** Data supplied **
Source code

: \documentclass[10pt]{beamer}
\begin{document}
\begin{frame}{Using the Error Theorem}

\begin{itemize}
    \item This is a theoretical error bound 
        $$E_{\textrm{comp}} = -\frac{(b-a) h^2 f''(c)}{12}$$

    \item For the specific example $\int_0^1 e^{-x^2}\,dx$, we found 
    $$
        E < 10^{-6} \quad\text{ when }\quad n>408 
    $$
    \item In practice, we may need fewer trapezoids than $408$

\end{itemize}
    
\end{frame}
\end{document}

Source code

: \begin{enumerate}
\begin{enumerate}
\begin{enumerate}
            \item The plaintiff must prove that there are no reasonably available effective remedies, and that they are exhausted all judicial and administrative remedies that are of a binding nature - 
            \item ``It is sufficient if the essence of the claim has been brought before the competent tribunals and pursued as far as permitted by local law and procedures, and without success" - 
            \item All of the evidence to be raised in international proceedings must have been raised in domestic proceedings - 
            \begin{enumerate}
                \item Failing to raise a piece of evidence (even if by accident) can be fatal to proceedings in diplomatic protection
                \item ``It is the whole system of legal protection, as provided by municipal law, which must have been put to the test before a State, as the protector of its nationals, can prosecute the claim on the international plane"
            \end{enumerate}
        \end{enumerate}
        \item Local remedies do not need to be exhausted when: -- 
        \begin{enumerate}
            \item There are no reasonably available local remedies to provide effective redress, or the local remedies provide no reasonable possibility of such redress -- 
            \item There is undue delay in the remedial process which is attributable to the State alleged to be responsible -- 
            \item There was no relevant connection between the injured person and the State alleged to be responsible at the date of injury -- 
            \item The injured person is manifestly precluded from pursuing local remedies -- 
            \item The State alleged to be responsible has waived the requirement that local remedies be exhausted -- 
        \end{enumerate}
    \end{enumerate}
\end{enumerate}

** What needs to be done **
Filter the records for lines holding the string "proceedings". Copy each one.

** Response below **
            \item All of the evidence to be raised in international proceedings must have been raised in domestic proceedings - 
                \item Failing to raise a piece of evidence (even if by accident) can be fatal to proceedings in diplomatic protection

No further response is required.